Data shown:
▼▼▼

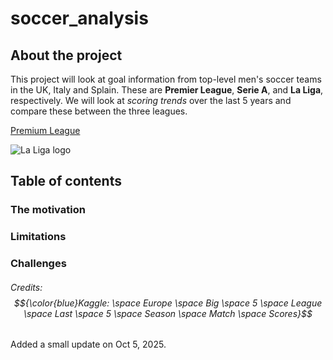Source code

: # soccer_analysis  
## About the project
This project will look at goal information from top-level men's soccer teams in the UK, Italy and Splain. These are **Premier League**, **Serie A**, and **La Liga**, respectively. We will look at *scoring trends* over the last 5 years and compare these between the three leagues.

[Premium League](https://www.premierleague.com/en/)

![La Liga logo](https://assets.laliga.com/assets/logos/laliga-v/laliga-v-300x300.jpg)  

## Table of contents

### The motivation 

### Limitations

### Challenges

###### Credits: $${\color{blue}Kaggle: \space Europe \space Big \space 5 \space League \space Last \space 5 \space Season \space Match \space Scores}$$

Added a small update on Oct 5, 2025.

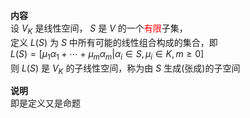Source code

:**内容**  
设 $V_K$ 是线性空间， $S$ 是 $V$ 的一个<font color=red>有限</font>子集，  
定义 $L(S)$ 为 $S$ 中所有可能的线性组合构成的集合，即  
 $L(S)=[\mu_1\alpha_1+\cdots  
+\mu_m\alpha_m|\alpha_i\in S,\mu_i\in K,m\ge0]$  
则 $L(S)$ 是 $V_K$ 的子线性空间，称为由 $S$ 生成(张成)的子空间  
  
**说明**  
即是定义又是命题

▲▲▲
▼▼▼

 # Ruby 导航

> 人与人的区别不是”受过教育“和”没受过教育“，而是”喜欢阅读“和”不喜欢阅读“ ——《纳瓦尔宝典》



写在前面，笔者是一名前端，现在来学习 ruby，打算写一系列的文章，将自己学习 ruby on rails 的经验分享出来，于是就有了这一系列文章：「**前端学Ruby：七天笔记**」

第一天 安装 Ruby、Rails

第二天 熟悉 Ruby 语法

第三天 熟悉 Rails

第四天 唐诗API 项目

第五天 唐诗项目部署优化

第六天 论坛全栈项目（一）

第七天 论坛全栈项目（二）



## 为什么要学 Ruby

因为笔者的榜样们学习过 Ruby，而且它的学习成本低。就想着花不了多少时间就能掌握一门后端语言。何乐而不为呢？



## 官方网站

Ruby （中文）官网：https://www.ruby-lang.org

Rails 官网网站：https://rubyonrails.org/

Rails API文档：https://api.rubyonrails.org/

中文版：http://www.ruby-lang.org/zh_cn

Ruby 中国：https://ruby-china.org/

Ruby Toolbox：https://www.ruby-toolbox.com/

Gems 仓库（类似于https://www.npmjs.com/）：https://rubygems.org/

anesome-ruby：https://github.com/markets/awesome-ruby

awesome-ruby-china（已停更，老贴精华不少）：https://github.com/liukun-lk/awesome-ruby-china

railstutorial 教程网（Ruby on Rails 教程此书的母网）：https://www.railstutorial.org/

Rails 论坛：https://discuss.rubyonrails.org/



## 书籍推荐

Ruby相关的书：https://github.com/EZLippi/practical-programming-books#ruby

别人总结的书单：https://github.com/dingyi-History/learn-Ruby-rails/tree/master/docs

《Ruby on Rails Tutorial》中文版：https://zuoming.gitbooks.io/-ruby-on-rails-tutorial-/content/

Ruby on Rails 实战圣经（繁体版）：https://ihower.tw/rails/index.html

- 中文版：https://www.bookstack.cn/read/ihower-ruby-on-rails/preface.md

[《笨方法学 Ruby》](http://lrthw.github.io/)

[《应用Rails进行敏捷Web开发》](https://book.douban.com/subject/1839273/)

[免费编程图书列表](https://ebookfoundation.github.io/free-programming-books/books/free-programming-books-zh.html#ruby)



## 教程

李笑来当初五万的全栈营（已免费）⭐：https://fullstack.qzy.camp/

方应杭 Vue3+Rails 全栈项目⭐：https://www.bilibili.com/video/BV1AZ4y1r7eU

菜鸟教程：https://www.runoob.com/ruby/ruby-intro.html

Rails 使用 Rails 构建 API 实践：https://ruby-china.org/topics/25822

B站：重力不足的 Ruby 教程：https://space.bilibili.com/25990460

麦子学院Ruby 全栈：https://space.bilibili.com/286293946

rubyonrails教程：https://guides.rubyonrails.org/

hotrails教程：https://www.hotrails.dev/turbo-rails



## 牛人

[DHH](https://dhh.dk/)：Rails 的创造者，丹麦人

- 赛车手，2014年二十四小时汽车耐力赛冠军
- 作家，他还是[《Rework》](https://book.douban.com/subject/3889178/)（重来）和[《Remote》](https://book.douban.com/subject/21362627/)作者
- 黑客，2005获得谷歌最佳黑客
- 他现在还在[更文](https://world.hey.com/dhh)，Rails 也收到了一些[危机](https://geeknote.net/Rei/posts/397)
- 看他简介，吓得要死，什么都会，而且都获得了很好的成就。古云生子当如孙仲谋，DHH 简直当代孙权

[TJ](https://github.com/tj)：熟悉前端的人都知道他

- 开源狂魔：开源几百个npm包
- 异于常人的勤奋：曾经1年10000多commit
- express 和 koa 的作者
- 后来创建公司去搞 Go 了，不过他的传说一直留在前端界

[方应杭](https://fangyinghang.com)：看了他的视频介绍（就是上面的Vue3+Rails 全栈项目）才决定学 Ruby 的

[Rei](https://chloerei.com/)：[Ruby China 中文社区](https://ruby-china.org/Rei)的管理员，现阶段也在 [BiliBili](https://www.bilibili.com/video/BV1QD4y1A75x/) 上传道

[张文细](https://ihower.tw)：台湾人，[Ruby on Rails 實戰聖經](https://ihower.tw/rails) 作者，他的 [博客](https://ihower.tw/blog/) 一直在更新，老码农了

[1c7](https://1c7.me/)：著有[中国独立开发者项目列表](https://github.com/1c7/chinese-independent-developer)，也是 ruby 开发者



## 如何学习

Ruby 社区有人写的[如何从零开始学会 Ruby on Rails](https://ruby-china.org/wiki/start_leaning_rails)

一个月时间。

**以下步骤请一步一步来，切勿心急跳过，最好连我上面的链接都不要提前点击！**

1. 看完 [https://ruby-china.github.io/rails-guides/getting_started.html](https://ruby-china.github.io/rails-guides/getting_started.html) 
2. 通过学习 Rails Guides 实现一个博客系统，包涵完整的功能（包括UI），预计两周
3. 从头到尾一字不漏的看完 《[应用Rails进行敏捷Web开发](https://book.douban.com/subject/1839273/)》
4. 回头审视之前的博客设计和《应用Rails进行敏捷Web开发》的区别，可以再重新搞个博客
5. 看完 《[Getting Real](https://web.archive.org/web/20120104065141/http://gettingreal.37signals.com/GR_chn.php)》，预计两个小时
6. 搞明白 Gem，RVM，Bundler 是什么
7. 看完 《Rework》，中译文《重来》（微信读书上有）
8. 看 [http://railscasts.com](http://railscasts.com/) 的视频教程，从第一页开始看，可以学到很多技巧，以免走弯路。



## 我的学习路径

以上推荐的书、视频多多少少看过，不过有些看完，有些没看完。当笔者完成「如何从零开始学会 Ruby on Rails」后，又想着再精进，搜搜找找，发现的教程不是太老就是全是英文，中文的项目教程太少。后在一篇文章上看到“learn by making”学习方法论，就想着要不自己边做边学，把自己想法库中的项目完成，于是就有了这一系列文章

▲▲▲
▼▼▼

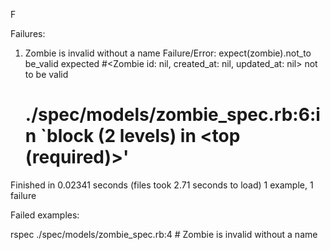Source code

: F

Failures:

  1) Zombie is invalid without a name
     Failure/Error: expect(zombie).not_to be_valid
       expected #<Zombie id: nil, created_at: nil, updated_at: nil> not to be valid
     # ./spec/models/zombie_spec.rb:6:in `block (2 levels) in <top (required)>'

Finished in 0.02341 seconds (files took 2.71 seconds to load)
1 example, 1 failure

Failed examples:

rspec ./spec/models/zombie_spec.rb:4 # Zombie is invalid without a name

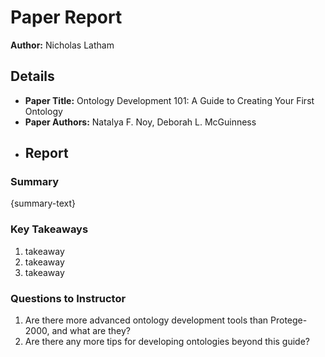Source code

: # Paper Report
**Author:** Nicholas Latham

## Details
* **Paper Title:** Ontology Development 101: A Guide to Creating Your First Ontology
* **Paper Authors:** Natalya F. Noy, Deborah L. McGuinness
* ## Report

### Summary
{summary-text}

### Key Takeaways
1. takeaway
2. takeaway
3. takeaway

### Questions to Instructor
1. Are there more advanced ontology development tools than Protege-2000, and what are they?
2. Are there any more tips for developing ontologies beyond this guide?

▲▲▲

Quote the listing above, but only from the line that shows "Deborah L. McGuinness" through the line that shows "2. Are there".

* **Paper Authors:** Natalya F. Noy, Deborah L. McGuinness
* ## Report

### Summary
{summary-text}

### Key Takeaways
1. takeaway
2. takeaway
3. takeaway

### Questions to Instructor
1. Are there more advanced ontology development tools than Protege-2000, and what are they?
2. Are there any more tips for developing ontologies beyond this guide?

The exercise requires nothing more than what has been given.